[Document images with source code]
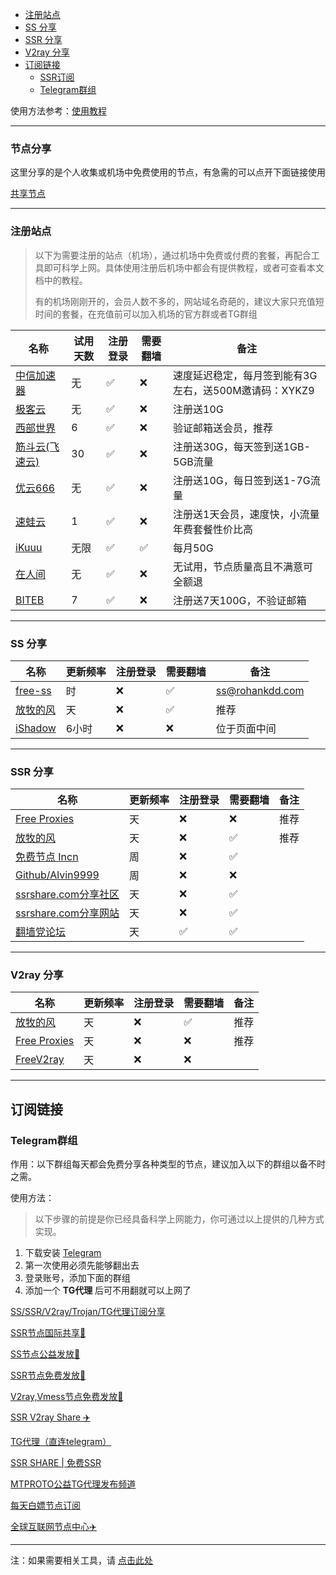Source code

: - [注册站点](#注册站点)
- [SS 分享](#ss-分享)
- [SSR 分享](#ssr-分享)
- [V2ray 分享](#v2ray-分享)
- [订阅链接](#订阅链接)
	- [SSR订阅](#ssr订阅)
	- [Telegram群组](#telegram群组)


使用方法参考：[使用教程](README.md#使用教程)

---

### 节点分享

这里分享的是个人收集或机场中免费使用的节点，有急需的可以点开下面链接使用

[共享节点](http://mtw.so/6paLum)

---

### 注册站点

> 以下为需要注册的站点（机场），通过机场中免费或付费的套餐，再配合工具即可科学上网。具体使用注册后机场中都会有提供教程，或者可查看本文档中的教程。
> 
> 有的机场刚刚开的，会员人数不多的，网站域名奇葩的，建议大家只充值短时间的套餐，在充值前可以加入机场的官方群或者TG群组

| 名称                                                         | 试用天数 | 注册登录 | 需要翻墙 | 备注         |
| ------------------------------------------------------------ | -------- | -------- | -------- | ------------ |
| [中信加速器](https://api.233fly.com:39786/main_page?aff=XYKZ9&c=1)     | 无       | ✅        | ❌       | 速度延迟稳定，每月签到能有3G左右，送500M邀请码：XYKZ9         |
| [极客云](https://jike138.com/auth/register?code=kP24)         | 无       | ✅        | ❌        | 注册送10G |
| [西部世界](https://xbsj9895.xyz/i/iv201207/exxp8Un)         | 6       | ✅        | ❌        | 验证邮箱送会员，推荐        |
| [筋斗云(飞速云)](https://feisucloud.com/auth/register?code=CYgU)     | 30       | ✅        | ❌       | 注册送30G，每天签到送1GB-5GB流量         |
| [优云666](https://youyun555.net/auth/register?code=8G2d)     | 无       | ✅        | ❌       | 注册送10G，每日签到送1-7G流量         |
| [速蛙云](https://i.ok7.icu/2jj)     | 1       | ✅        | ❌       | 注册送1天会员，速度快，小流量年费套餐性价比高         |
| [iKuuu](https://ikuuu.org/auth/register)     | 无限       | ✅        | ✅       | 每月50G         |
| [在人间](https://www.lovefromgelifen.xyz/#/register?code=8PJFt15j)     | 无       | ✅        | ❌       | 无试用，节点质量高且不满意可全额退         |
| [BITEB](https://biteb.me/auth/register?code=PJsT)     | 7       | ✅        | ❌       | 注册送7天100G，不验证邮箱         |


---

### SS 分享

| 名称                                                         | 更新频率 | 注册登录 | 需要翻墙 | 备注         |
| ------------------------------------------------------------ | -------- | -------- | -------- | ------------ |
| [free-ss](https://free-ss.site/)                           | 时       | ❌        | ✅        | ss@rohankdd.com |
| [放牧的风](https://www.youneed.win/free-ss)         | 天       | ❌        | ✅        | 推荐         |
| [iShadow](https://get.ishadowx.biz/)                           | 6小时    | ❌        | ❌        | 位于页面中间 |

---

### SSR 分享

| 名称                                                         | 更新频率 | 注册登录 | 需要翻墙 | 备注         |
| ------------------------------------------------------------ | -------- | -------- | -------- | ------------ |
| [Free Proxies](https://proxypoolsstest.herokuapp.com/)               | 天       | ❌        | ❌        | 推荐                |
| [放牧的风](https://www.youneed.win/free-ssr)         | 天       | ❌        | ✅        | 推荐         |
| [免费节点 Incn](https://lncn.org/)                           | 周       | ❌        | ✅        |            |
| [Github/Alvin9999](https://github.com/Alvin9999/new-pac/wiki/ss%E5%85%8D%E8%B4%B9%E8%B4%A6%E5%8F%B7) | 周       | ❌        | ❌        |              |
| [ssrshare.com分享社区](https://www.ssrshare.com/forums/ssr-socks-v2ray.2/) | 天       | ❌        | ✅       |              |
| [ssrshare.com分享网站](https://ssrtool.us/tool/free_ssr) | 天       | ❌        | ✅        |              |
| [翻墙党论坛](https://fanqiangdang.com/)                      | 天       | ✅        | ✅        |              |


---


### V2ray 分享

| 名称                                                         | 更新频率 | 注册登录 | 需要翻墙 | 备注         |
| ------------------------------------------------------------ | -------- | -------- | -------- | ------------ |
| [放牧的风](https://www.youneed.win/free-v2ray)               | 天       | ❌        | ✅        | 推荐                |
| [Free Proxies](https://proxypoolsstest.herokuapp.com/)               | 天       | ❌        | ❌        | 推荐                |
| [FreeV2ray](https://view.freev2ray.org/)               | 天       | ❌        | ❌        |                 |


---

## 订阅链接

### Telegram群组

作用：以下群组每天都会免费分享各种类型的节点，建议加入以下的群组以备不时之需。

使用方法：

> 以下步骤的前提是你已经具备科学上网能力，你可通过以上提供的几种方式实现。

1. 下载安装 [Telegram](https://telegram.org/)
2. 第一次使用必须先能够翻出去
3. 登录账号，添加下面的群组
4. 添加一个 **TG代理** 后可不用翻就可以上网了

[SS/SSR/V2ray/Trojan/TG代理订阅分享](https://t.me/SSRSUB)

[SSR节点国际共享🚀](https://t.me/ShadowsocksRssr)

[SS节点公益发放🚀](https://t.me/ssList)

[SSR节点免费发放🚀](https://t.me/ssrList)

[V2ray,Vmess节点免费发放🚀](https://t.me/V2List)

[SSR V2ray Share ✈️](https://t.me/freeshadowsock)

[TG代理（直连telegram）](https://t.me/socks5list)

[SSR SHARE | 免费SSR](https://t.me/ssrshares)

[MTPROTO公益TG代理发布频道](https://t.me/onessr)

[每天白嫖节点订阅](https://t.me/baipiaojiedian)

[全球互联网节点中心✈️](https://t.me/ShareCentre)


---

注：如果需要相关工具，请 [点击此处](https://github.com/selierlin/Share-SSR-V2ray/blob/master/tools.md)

[EXERCISE REQUIREMENTS] Your task is to repeat the records exactly. Images do not belong in the copy.

[ANSWER FOR THE TASK]
Source code

: - [注册站点](#注册站点)
- [SS 分享](#ss-分享)
- [SSR 分享](#ssr-分享)
- [V2ray 分享](#v2ray-分享)
- [订阅链接](#订阅链接)
	- [SSR订阅](#ssr订阅)
	- [Telegram群组](#telegram群组)


使用方法参考：[使用教程](README.md#使用教程)

---

### 节点分享

这里分享的是个人收集或机场中免费使用的节点，有急需的可以点开下面链接使用

[共享节点](http://mtw.so/6paLum)

---

### 注册站点

> 以下为需要注册的站点（机场），通过机场中免费或付费的套餐，再配合工具即可科学上网。具体使用注册后机场中都会有提供教程，或者可查看本文档中的教程。
> 
> 有的机场刚刚开的，会员人数不多的，网站域名奇葩的，建议大家只充值短时间的套餐，在充值前可以加入机场的官方群或者TG群组

| 名称                                                         | 试用天数 | 注册登录 | 需要翻墙 | 备注         |
| ------------------------------------------------------------ | -------- | -------- | -------- | ------------ |
| [中信加速器](https://api.233fly.com:39786/main_page?aff=XYKZ9&c=1)     | 无       | ✅        | ❌       | 速度延迟稳定，每月签到能有3G左右，送500M邀请码：XYKZ9         |
| [极客云](https://jike138.com/auth/register?code=kP24)         | 无       | ✅        | ❌        | 注册送10G |
| [西部世界](https://xbsj9895.xyz/i/iv201207/exxp8Un)         | 6       | ✅        | ❌        | 验证邮箱送会员，推荐        |
| [筋斗云(飞速云)](https://feisucloud.com/auth/register?code=CYgU)     | 30       | ✅        | ❌       | 注册送30G，每天签到送1GB-5GB流量         |
| [优云666](https://youyun555.net/auth/register?code=8G2d)     | 无       | ✅        | ❌       | 注册送10G，每日签到送1-7G流量         |
| [速蛙云](https://i.ok7.icu/2jj)     | 1       | ✅        | ❌       | 注册送1天会员，速度快，小流量年费套餐性价比高         |
| [iKuuu](https://ikuuu.org/auth/register)     | 无限       | ✅        | ✅       | 每月50G         |
| [在人间](https://www.lovefromgelifen.xyz/#/register?code=8PJFt15j)     | 无       | ✅        | ❌       | 无试用，节点质量高且不满意可全额退         |
| [BITEB](https://biteb.me/auth/register?code=PJsT)     | 7       | ✅        | ❌       | 注册送7天100G，不验证邮箱         |


---

### SS 分享

| 名称                                                         | 更新频率 | 注册登录 | 需要翻墙 | 备注         |
| ------------------------------------------------------------ | -------- | -------- | -------- | ------------ |
| [free-ss](https://free-ss.site/)                           | 时       | ❌        | ✅        | ss@rohankdd.com |
| [放牧的风](https://www.youneed.win/free-ss)         | 天       | ❌        | ✅        | 推荐         |
| [iShadow](https://get.ishadowx.biz/)                           | 6小时    | ❌        | ❌        | 位于页面中间 |

---

### SSR 分享

| 名称                                                         | 更新频率 | 注册登录 | 需要翻墙 | 备注         |
| ------------------------------------------------------------ | -------- | -------- | -------- | ------------ |
| [Free Proxies](https://proxypoolsstest.herokuapp.com/)               | 天       | ❌        | ❌        | 推荐                |
| [放牧的风](https://www.youneed.win/free-ssr)         | 天       | ❌        | ✅        | 推荐         |
| [免费节点 Incn](https://lncn.org/)                           | 周       | ❌        | ✅        |            |
| [Github/Alvin9999](https://github.com/Alvin9999/new-pac/wiki/ss%E5%85%8D%E8%B4%B9%E8%B4%A6%E5%8F%B7) | 周       | ❌        | ❌        |              |
| [ssrshare.com分享社区](https://www.ssrshare.com/forums/ssr-socks-v2ray.2/) | 天       | ❌        | ✅       |              |
| [ssrshare.com分享网站](https://ssrtool.us/tool/free_ssr) | 天       | ❌        | ✅        |              |
| [翻墙党论坛](https://fanqiangdang.com/)                      | 天       | ✅        | ✅        |              |


---


### V2ray 分享

| 名称                                                         | 更新频率 | 注册登录 | 需要翻墙 | 备注         |
| ------------------------------------------------------------ | -------- | -------- | -------- | ------------ |
| [放牧的风](https://www.youneed.win/free-v2ray)               | 天       | ❌        | ✅        | 推荐                |
| [Free Proxies](https://proxypoolsstest.herokuapp.com/)               | 天       | ❌        | ❌        | 推荐                |
| [FreeV2ray](https://view.freev2ray.org/)               | 天       | ❌        | ❌        |                 |


---

## 订阅链接

### Telegram群组

作用：以下群组每天都会免费分享各种类型的节点，建议加入以下的群组以备不时之需。

使用方法：

> 以下步骤的前提是你已经具备科学上网能力，你可通过以上提供的几种方式实现。

1. 下载安装 [Telegram](https://telegram.org/)
2. 第一次使用必须先能够翻出去
3. 登录账号，添加下面的群组
4. 添加一个 **TG代理** 后可不用翻就可以上网了

[SS/SSR/V2ray/Trojan/TG代理订阅分享](https://t.me/SSRSUB)

[SSR节点国际共享🚀](https://t.me/ShadowsocksRssr)

[SS节点公益发放🚀](https://t.me/ssList)

[SSR节点免费发放🚀](https://t.me/ssrList)

[V2ray,Vmess节点免费发放🚀](https://t.me/V2List)

[SSR V2ray Share ✈️](https://t.me/freeshadowsock)

[TG代理（直连telegram）](https://t.me/socks5list)

[SSR SHARE | 免费SSR](https://t.me/ssrshares)

[MTPROTO公益TG代理发布频道](https://t.me/onessr)

[每天白嫖节点订阅](https://t.me/baipiaojiedian)

[全球互联网节点中心✈️](https://t.me/ShareCentre)


---

注：如果需要相关工具，请 [点击此处](https://github.com/selierlin/Share-SSR-V2ray/blob/master/tools.md)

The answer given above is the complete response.